A FDG-PET scan is a medical imaging procedure. It involves an injection of radioactive tracer liquid inside the body that congregates at tumors and other sites where the cells divide more quickly than usual. The acronym FDG-PET scan stands for fluorodeoxyglucose (FDG)-positron emission tomography (PET), where the FDG is the radioactive liquid and the PET is the scanning machinery.

Positron emission tomography scanners detect photons of light energy and build three-dimensional images from the photons they receive. Scientists can use this ability to detect photons for medical diagnostics if they know where the photons come from and what they represent. A normal person under the scanner does not emit enough photons for the scanner to build an image that shows up tumors or other medical conditions. Therefore, the patient under investigation must receive a photon energy source in an injection.

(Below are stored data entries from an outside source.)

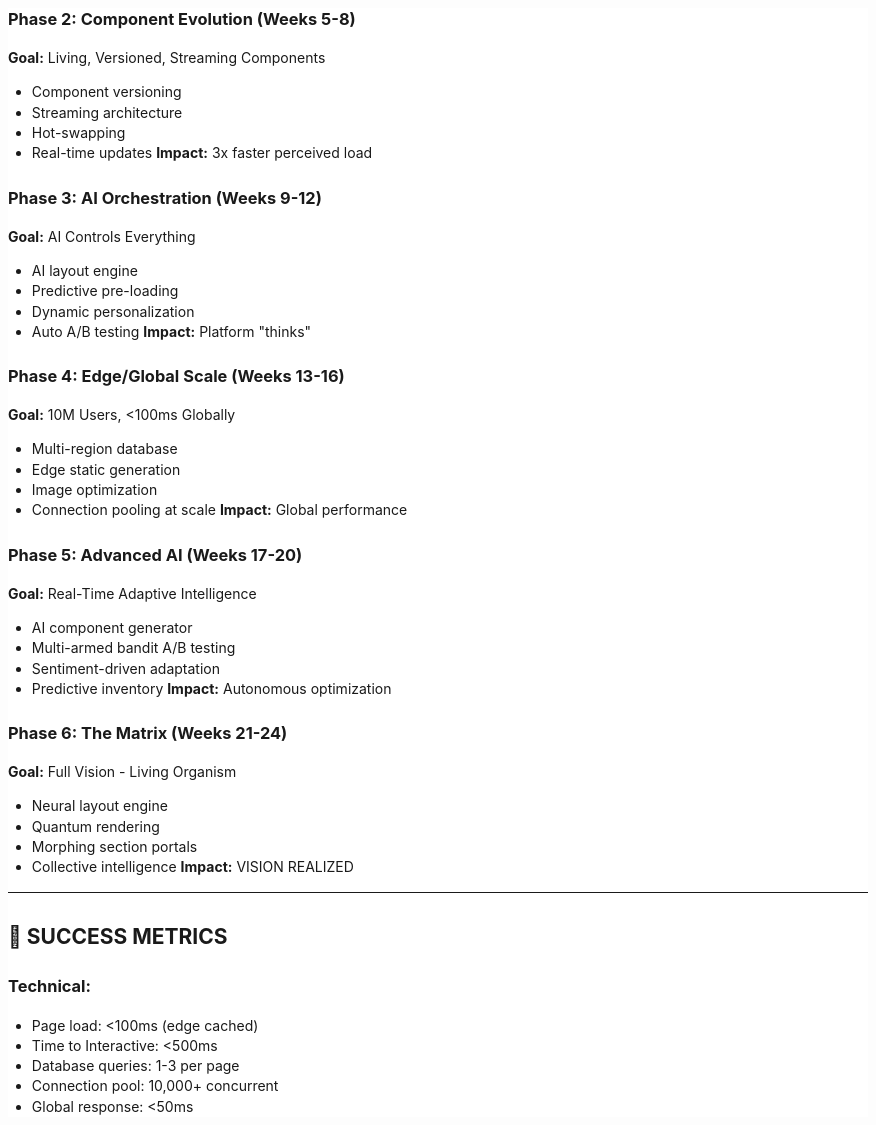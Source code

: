 ### **Phase 2: Component Evolution (Weeks 5-8)**
**Goal:** Living, Versioned, Streaming Components
- Component versioning
- Streaming architecture
- Hot-swapping
- Real-time updates
**Impact:** 3x faster perceived load

### **Phase 3: AI Orchestration (Weeks 9-12)**
**Goal:** AI Controls Everything
- AI layout engine
- Predictive pre-loading
- Dynamic personalization
- Auto A/B testing
**Impact:** Platform "thinks"

### **Phase 4: Edge/Global Scale (Weeks 13-16)**
**Goal:** 10M Users, <100ms Globally
- Multi-region database
- Edge static generation
- Image optimization
- Connection pooling at scale
**Impact:** Global performance

### **Phase 5: Advanced AI (Weeks 17-20)**
**Goal:** Real-Time Adaptive Intelligence
- AI component generator
- Multi-armed bandit A/B testing
- Sentiment-driven adaptation
- Predictive inventory
**Impact:** Autonomous optimization

### **Phase 6: The Matrix (Weeks 21-24)**
**Goal:** Full Vision - Living Organism
- Neural layout engine
- Quantum rendering
- Morphing section portals
- Collective intelligence
**Impact:** VISION REALIZED

---

## 🎯 **SUCCESS METRICS**

### **Technical:**
- Page load: <100ms (edge cached)
- Time to Interactive: <500ms
- Database queries: 1-3 per page
- Connection pool: 10,000+ concurrent
- Global response: <50ms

The injection contains a form of sugar that is radioactive. This sugar is the FDG part of the scan. Cells in the human body use glucose, a sugar, as the primary energy source to drive all reactions and growth. FDG is a glucose molecule with a radioactive fluorine atom attached. It is radioactive, but it is not strong enough to pose a significant health risk.

Typically, a patient undergoing a FDG-PET scan gets an injection of the FDG into a vein. The radioactive sugar moves throughout the blood system and travels to places that need it most. Tumor cells grow out of control, and so they require more glucose energy than most other cells. Areas of the body, such as the brain in suspected Alzheimer's Disease cases, that do not exhibit a normal level of growth and glucose uptake show a reduced radioactive glucose uptake.

After a period of about an hour, the doctor then asks the patient to lie down on the scanning table. By this time, the radioactive glucose will have made its way into the cells that want it most. Radioactive molecules, like FDG glucose, are inherently unstable and break down by emitting particles that contain energy.

As the FDG breaks down, it emits a particle called a positron, which then splits up into two photons. It is the photons produced by the FDG that the PET scanner detects. As the FDG congregates in highly active cells like tumors, most of the photons come from those areas.

When about an hour on the scanning table has passed, the patient can get up. The scanning machine then forms a complete FDG-PET scan image from the information provided by the photons. A doctor interprets the areas of low or heavy shading from the photon activity as part of his or her diagnosis. Tumors, heart disease, and diseases of the brain are all illness that a FDG-PET scanner can help identify.